Weitere Erkenntnisse: The Weeknd hat wie erwartet live eine ebenso pointierte Kopfstimme wie recorded.  Selbst die Höhen waren ausnahmslos fehlerfrei intoniert (obwohl ich den einen oder anderen schiefen Ton auf jeden Fall verziehen hätte).
Außerdem: Matt Berninger von The National hat seinem Alter keinen Namen gemacht und sich von der Menge tragen und feiern lassen. Er ist im Publikum rumgesprungen, kurz danach hat er sich auf der Bühne Leib und Seele aus dem Hals gesungen; Sympathie- und Authentizitätslevel weit über hundert.

Last but not least, oder eher: das Beste kommt zum Schluss, denn mein Highlight aller Highlights samt einem Grinsen, breiter,  als es mir ein Honigkuchenpferd je nachmachen könnte: der Auftritt von Casper. Gefühlt haben sich alle 80.000 Besucher vor der Main Stage 2 versammelt, um einen energiegeladenen, tanzenden, springenden, teilweise merklich ergriffenen und überwältigten Benjamin Griffith zu sehen, der keine politischen Statements gegen rechts und für Solidarität gescheut hat und gleichzeitig das Festivalgelände zum Beben gebracht hat. Das war episch. Freundschaftliche Unterstützung von Drangsal, Ahzumjot und - als hätte man es nicht geahnt - Marteria, haben seinen Auftritt komplettiert und tatsächlich meine Erwartungen um Meilen übertroffen.
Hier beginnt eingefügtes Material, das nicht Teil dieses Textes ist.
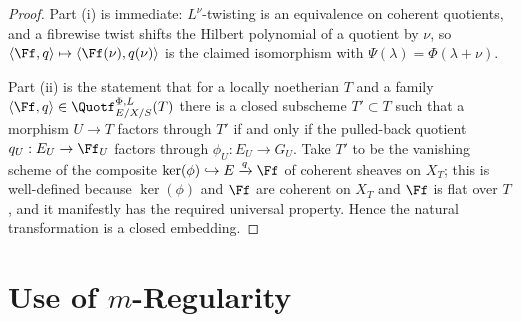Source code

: \begin{proof}
  Part (i) is immediate: $L^\nu$-twisting is an equivalence on coherent
  quotients, and a fibrewise twist shifts the Hilbert polynomial of a quotient
  by $\nu$, so $\langle \Ff, q\rangle \mapsto \langle \Ff(\nu), q(\nu)\rangle$
  is the claimed isomorphism with $\Psi(\lambda) = \Phi(\lambda + \nu)$.

  Part (ii) is the statement that for a locally noetherian $T$ and a family
  $\langle \Ff, q\rangle \in \Quotf_{E/X/S}^{\Phi,L}(T)$ there is a closed
  subscheme $T' \subset T$ such that a morphism $U \to T$ factors through $T'$
  if and only if the pulled-back quotient $q_U : E_U \to \Ff_U$ factors through
  $\phi_U : E_U \to G_U$. Take $T'$ to be the vanishing scheme of the composite
  $\ker(\phi) \hookrightarrow E \xrightarrow{q} \Ff$ of coherent sheaves on
  $X_T$; this is well-defined because $\ker(\phi)$ and $\Ff$ are coherent on
  $X_T$ and $\Ff$ is flat over $T$, and it manifestly has the required universal
  property. Hence the natural transformation is a closed embedding.
\end{proof}

\bigskip
\section*{Use of $m$-Regularity}
\medskip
Wenn ich daran denke, freue ich mich jetzt noch. Grinsen muss ich schon wieder. Viel zu gut. war das. So wie das Lollapalooza insgesamt. Auch wenn Studierende ja bekanntlich häufig knapp bei Kasse sind, mich eingeschlossen, hat sich das Lollpalooza als Investition für mich mehr als gelohnt.